Onesided, intertwining, positive and copositive polynomial approximation with interpolatory constraints

Given $k\in N$, a nonnegative function $f\in C^r[a,b]$, $r\ge 0$, an arbitrary finite collection of points ${\left\{{\alpha }_i\right\}}_{i\in J}\subset [a,b]$, and a corresponding collection of nonnegative integers ${\left\{m_i\right\}}_{i\in J}$ with $0\le m_i\le r$, $i\in J$, is it true that, for sufficiently large $n\in N$, there exists a polynomial $P_n$ of degree $n$ such that

(i) $|f\left(x\right)-P_n\left(x\right)|\le c{\rho }_n^r\left(x\right){\omega }_k(f^{\left(r\right)},{\rho }_n\left(x\right);[a,b])$, $x\in [a,b]$, where ${\rho }_n\left(x\right)≔n^{-1}\sqrt{1-x^2}+n^{-2}$ and ${\omega }_k$ is the classical $k$th modulus of smoothness.

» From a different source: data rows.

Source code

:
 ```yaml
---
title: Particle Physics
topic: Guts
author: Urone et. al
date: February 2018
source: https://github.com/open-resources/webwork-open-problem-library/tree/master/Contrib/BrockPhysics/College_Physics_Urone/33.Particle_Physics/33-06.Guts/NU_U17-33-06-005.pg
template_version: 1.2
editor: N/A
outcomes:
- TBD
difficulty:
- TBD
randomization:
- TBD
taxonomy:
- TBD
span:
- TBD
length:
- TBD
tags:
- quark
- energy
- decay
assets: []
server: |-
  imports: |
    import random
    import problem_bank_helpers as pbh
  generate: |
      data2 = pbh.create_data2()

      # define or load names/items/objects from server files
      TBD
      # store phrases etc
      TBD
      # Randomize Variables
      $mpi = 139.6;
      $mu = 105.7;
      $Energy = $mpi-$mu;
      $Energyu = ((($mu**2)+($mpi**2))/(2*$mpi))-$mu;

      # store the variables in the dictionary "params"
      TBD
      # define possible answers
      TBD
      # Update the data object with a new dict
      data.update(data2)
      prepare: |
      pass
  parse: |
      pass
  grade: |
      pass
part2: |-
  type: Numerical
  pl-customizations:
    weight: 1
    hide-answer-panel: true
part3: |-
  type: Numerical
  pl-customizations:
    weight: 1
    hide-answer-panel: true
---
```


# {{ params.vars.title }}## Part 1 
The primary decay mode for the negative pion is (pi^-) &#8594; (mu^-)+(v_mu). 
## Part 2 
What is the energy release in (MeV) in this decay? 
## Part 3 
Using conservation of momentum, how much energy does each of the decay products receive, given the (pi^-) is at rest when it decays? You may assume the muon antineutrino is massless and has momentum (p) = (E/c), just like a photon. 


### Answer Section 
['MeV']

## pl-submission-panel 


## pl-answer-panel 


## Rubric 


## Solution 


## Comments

(ii) $P^{\left(\nu \right)}\left({\alpha }_i\right)=f^{\left(\nu \right)}\left({\alpha }_i\right)$, for all $0\le \nu \le m_i$ and all $i\in J$,

and

(iii) either $P\ge f$ on $[a,b]$ (onesided approximation), or $P\ge 0$ on $[a,b]$ (positive approximation)?

We provide precise answers not only to this question, but also to similar questions for more general intertwining and copositive polynomial approximation. It turns out that many of these answers are quite unexpected.

We also show that, in general, similar questions for $q$-monotone approximation with $q\ge 1$ have negative answers, i.e., $q$-monotone approximation with general interpolatory constraints is impossible if $q\ge 1$.